Check every line of the entries below for the word "изображения", and copy the ones that have it.
***** Records for processing *****
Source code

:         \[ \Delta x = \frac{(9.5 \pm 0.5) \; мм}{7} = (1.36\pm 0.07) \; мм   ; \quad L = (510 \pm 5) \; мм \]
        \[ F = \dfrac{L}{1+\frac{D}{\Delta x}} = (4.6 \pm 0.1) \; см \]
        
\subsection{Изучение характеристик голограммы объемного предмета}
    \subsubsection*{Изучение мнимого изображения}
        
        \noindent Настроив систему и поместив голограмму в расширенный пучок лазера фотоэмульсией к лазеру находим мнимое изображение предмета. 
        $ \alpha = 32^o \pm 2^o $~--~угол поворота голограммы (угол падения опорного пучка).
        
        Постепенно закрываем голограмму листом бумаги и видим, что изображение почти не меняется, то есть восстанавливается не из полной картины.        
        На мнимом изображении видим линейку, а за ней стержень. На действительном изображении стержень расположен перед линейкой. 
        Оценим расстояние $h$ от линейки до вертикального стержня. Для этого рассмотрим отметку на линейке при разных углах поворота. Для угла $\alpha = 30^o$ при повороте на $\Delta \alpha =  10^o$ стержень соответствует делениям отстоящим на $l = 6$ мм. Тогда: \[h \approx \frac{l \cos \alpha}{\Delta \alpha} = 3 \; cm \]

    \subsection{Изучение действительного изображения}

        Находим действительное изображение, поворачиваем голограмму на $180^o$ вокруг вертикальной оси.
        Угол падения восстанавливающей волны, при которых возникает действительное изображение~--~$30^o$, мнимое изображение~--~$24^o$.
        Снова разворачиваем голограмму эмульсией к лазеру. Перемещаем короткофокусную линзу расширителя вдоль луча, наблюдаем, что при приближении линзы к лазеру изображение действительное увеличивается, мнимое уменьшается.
*****
***** Records for processing *****
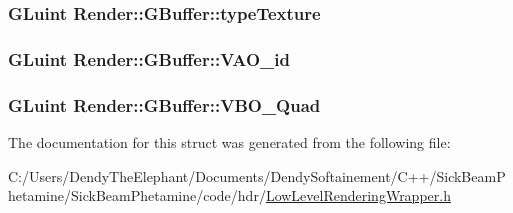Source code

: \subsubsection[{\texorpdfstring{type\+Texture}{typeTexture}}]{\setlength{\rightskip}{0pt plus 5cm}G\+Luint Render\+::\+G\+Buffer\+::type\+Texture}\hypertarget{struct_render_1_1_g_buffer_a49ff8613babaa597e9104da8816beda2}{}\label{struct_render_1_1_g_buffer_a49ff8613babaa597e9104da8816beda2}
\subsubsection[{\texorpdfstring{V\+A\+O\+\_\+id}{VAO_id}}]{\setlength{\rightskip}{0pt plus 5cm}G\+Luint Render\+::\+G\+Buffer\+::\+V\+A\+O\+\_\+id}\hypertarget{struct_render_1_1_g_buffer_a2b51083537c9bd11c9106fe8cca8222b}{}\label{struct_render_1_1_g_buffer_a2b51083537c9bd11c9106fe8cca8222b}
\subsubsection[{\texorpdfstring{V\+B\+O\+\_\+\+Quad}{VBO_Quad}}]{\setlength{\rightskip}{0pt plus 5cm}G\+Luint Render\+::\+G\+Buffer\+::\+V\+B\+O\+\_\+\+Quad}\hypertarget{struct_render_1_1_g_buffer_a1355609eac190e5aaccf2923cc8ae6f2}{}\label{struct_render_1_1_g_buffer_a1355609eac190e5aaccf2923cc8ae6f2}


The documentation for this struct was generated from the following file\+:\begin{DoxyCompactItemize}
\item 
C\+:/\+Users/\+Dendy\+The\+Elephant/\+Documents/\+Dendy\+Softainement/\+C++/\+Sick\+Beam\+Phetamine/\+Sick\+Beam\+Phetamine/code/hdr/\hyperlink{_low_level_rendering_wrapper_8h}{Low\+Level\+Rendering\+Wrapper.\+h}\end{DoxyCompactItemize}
*****
***** Records for processing *****
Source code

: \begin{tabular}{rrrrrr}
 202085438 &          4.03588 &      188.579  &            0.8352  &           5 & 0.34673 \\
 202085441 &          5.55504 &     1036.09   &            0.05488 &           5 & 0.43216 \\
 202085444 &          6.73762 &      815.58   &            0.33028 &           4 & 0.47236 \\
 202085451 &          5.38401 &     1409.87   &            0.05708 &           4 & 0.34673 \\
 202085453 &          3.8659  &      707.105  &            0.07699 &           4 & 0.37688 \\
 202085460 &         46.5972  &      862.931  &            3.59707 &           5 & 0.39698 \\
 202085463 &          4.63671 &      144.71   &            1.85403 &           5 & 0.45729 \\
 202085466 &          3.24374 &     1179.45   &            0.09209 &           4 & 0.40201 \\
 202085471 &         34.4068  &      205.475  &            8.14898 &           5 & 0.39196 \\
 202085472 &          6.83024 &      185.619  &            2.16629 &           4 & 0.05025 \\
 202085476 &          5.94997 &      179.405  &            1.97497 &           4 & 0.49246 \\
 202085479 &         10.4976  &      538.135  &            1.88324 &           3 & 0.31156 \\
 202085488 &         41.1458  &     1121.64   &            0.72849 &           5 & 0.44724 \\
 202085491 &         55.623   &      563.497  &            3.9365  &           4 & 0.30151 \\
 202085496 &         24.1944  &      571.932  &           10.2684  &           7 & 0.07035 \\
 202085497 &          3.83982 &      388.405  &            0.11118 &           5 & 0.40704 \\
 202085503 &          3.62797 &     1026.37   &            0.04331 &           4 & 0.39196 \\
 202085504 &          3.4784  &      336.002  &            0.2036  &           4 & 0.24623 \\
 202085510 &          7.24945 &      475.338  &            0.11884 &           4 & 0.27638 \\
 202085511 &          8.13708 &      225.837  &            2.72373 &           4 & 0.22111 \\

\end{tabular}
*****
▶ Written solution:
    \subsubsection*{Изучение мнимого изображения}
    \subsection{Изучение действительного изображения}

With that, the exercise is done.